* [What this task involves]:
Leaving out the pictures, write the following records exactly as they read.

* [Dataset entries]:
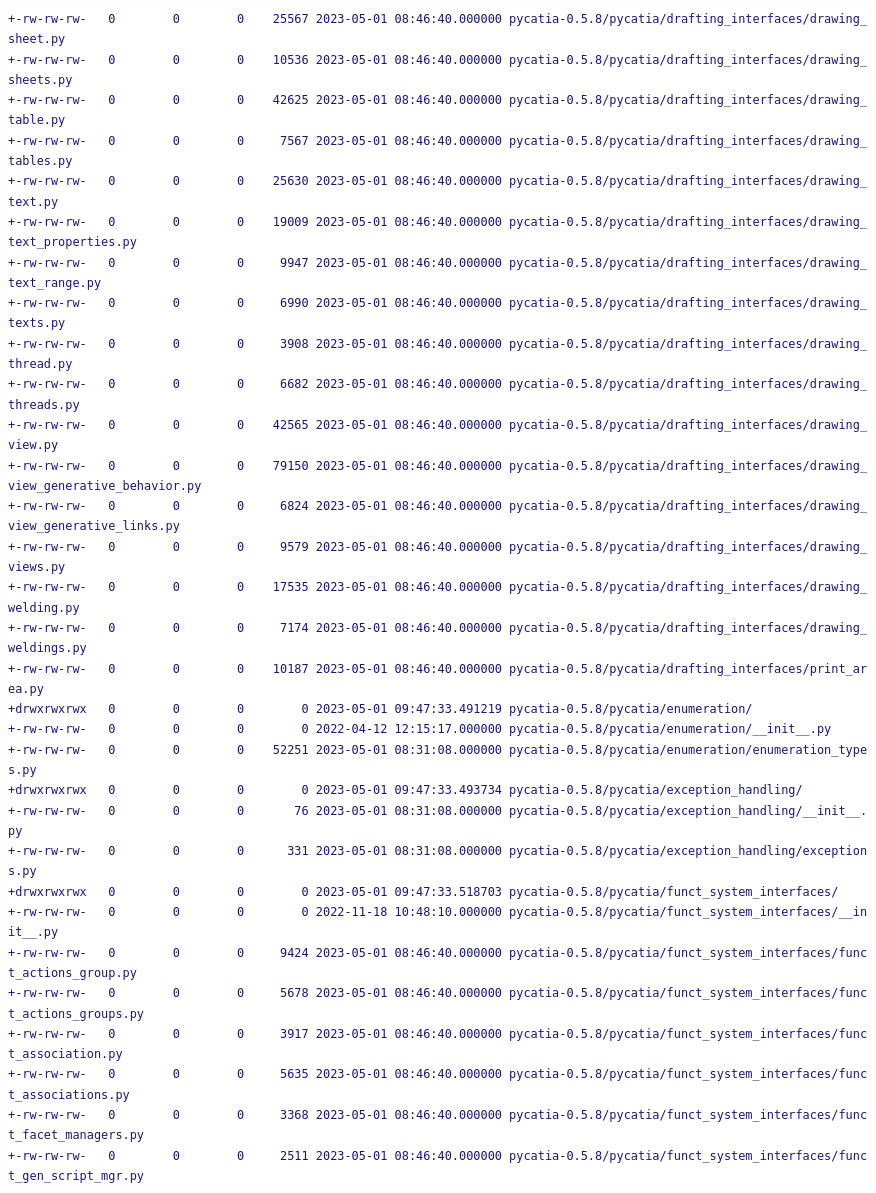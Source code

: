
```diff
+-rw-rw-rw-   0        0        0    25567 2023-05-01 08:46:40.000000 pycatia-0.5.8/pycatia/drafting_interfaces/drawing_sheet.py
+-rw-rw-rw-   0        0        0    10536 2023-05-01 08:46:40.000000 pycatia-0.5.8/pycatia/drafting_interfaces/drawing_sheets.py
+-rw-rw-rw-   0        0        0    42625 2023-05-01 08:46:40.000000 pycatia-0.5.8/pycatia/drafting_interfaces/drawing_table.py
+-rw-rw-rw-   0        0        0     7567 2023-05-01 08:46:40.000000 pycatia-0.5.8/pycatia/drafting_interfaces/drawing_tables.py
+-rw-rw-rw-   0        0        0    25630 2023-05-01 08:46:40.000000 pycatia-0.5.8/pycatia/drafting_interfaces/drawing_text.py
+-rw-rw-rw-   0        0        0    19009 2023-05-01 08:46:40.000000 pycatia-0.5.8/pycatia/drafting_interfaces/drawing_text_properties.py
+-rw-rw-rw-   0        0        0     9947 2023-05-01 08:46:40.000000 pycatia-0.5.8/pycatia/drafting_interfaces/drawing_text_range.py
+-rw-rw-rw-   0        0        0     6990 2023-05-01 08:46:40.000000 pycatia-0.5.8/pycatia/drafting_interfaces/drawing_texts.py
+-rw-rw-rw-   0        0        0     3908 2023-05-01 08:46:40.000000 pycatia-0.5.8/pycatia/drafting_interfaces/drawing_thread.py
+-rw-rw-rw-   0        0        0     6682 2023-05-01 08:46:40.000000 pycatia-0.5.8/pycatia/drafting_interfaces/drawing_threads.py
+-rw-rw-rw-   0        0        0    42565 2023-05-01 08:46:40.000000 pycatia-0.5.8/pycatia/drafting_interfaces/drawing_view.py
+-rw-rw-rw-   0        0        0    79150 2023-05-01 08:46:40.000000 pycatia-0.5.8/pycatia/drafting_interfaces/drawing_view_generative_behavior.py
+-rw-rw-rw-   0        0        0     6824 2023-05-01 08:46:40.000000 pycatia-0.5.8/pycatia/drafting_interfaces/drawing_view_generative_links.py
+-rw-rw-rw-   0        0        0     9579 2023-05-01 08:46:40.000000 pycatia-0.5.8/pycatia/drafting_interfaces/drawing_views.py
+-rw-rw-rw-   0        0        0    17535 2023-05-01 08:46:40.000000 pycatia-0.5.8/pycatia/drafting_interfaces/drawing_welding.py
+-rw-rw-rw-   0        0        0     7174 2023-05-01 08:46:40.000000 pycatia-0.5.8/pycatia/drafting_interfaces/drawing_weldings.py
+-rw-rw-rw-   0        0        0    10187 2023-05-01 08:46:40.000000 pycatia-0.5.8/pycatia/drafting_interfaces/print_area.py
+drwxrwxrwx   0        0        0        0 2023-05-01 09:47:33.491219 pycatia-0.5.8/pycatia/enumeration/
+-rw-rw-rw-   0        0        0        0 2022-04-12 12:15:17.000000 pycatia-0.5.8/pycatia/enumeration/__init__.py
+-rw-rw-rw-   0        0        0    52251 2023-05-01 08:31:08.000000 pycatia-0.5.8/pycatia/enumeration/enumeration_types.py
+drwxrwxrwx   0        0        0        0 2023-05-01 09:47:33.493734 pycatia-0.5.8/pycatia/exception_handling/
+-rw-rw-rw-   0        0        0       76 2023-05-01 08:31:08.000000 pycatia-0.5.8/pycatia/exception_handling/__init__.py
+-rw-rw-rw-   0        0        0      331 2023-05-01 08:31:08.000000 pycatia-0.5.8/pycatia/exception_handling/exceptions.py
+drwxrwxrwx   0        0        0        0 2023-05-01 09:47:33.518703 pycatia-0.5.8/pycatia/funct_system_interfaces/
+-rw-rw-rw-   0        0        0        0 2022-11-18 10:48:10.000000 pycatia-0.5.8/pycatia/funct_system_interfaces/__init__.py
+-rw-rw-rw-   0        0        0     9424 2023-05-01 08:46:40.000000 pycatia-0.5.8/pycatia/funct_system_interfaces/funct_actions_group.py
+-rw-rw-rw-   0        0        0     5678 2023-05-01 08:46:40.000000 pycatia-0.5.8/pycatia/funct_system_interfaces/funct_actions_groups.py
+-rw-rw-rw-   0        0        0     3917 2023-05-01 08:46:40.000000 pycatia-0.5.8/pycatia/funct_system_interfaces/funct_association.py
+-rw-rw-rw-   0        0        0     5635 2023-05-01 08:46:40.000000 pycatia-0.5.8/pycatia/funct_system_interfaces/funct_associations.py
+-rw-rw-rw-   0        0        0     3368 2023-05-01 08:46:40.000000 pycatia-0.5.8/pycatia/funct_system_interfaces/funct_facet_managers.py
+-rw-rw-rw-   0        0        0     2511 2023-05-01 08:46:40.000000 pycatia-0.5.8/pycatia/funct_system_interfaces/funct_gen_script_mgr.py
```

* [Output for this exercise]:
Source code

:
```diff
+-rw-rw-rw-   0        0        0    25567 2023-05-01 08:46:40.000000 pycatia-0.5.8/pycatia/drafting_interfaces/drawing_sheet.py
+-rw-rw-rw-   0        0        0    10536 2023-05-01 08:46:40.000000 pycatia-0.5.8/pycatia/drafting_interfaces/drawing_sheets.py
+-rw-rw-rw-   0        0        0    42625 2023-05-01 08:46:40.000000 pycatia-0.5.8/pycatia/drafting_interfaces/drawing_table.py
+-rw-rw-rw-   0        0        0     7567 2023-05-01 08:46:40.000000 pycatia-0.5.8/pycatia/drafting_interfaces/drawing_tables.py
+-rw-rw-rw-   0        0        0    25630 2023-05-01 08:46:40.000000 pycatia-0.5.8/pycatia/drafting_interfaces/drawing_text.py
+-rw-rw-rw-   0        0        0    19009 2023-05-01 08:46:40.000000 pycatia-0.5.8/pycatia/drafting_interfaces/drawing_text_properties.py
+-rw-rw-rw-   0        0        0     9947 2023-05-01 08:46:40.000000 pycatia-0.5.8/pycatia/drafting_interfaces/drawing_text_range.py
+-rw-rw-rw-   0        0        0     6990 2023-05-01 08:46:40.000000 pycatia-0.5.8/pycatia/drafting_interfaces/drawing_texts.py
+-rw-rw-rw-   0        0        0     3908 2023-05-01 08:46:40.000000 pycatia-0.5.8/pycatia/drafting_interfaces/drawing_thread.py
+-rw-rw-rw-   0        0        0     6682 2023-05-01 08:46:40.000000 pycatia-0.5.8/pycatia/drafting_interfaces/drawing_threads.py
+-rw-rw-rw-   0        0        0    42565 2023-05-01 08:46:40.000000 pycatia-0.5.8/pycatia/drafting_interfaces/drawing_view.py
+-rw-rw-rw-   0        0        0    79150 2023-05-01 08:46:40.000000 pycatia-0.5.8/pycatia/drafting_interfaces/drawing_view_generative_behavior.py
+-rw-rw-rw-   0        0        0     6824 2023-05-01 08:46:40.000000 pycatia-0.5.8/pycatia/drafting_interfaces/drawing_view_generative_links.py
+-rw-rw-rw-   0        0        0     9579 2023-05-01 08:46:40.000000 pycatia-0.5.8/pycatia/drafting_interfaces/drawing_views.py
+-rw-rw-rw-   0        0        0    17535 2023-05-01 08:46:40.000000 pycatia-0.5.8/pycatia/drafting_interfaces/drawing_welding.py
+-rw-rw-rw-   0        0        0     7174 2023-05-01 08:46:40.000000 pycatia-0.5.8/pycatia/drafting_interfaces/drawing_weldings.py
+-rw-rw-rw-   0        0        0    10187 2023-05-01 08:46:40.000000 pycatia-0.5.8/pycatia/drafting_interfaces/print_area.py
+drwxrwxrwx   0        0        0        0 2023-05-01 09:47:33.491219 pycatia-0.5.8/pycatia/enumeration/
+-rw-rw-rw-   0        0        0        0 2022-04-12 12:15:17.000000 pycatia-0.5.8/pycatia/enumeration/__init__.py
+-rw-rw-rw-   0        0        0    52251 2023-05-01 08:31:08.000000 pycatia-0.5.8/pycatia/enumeration/enumeration_types.py
+drwxrwxrwx   0        0        0        0 2023-05-01 09:47:33.493734 pycatia-0.5.8/pycatia/exception_handling/
+-rw-rw-rw-   0        0        0       76 2023-05-01 08:31:08.000000 pycatia-0.5.8/pycatia/exception_handling/__init__.py
+-rw-rw-rw-   0        0        0      331 2023-05-01 08:31:08.000000 pycatia-0.5.8/pycatia/exception_handling/exceptions.py
+drwxrwxrwx   0        0        0        0 2023-05-01 09:47:33.518703 pycatia-0.5.8/pycatia/funct_system_interfaces/
+-rw-rw-rw-   0        0        0        0 2022-11-18 10:48:10.000000 pycatia-0.5.8/pycatia/funct_system_interfaces/__init__.py
+-rw-rw-rw-   0        0        0     9424 2023-05-01 08:46:40.000000 pycatia-0.5.8/pycatia/funct_system_interfaces/funct_actions_group.py
+-rw-rw-rw-   0        0        0     5678 2023-05-01 08:46:40.000000 pycatia-0.5.8/pycatia/funct_system_interfaces/funct_actions_groups.py
+-rw-rw-rw-   0        0        0     3917 2023-05-01 08:46:40.000000 pycatia-0.5.8/pycatia/funct_system_interfaces/funct_association.py
+-rw-rw-rw-   0        0        0     5635 2023-05-01 08:46:40.000000 pycatia-0.5.8/pycatia/funct_system_interfaces/funct_associations.py
+-rw-rw-rw-   0        0        0     3368 2023-05-01 08:46:40.000000 pycatia-0.5.8/pycatia/funct_system_interfaces/funct_facet_managers.py
+-rw-rw-rw-   0        0        0     2511 2023-05-01 08:46:40.000000 pycatia-0.5.8/pycatia/funct_system_interfaces/funct_gen_script_mgr.py
```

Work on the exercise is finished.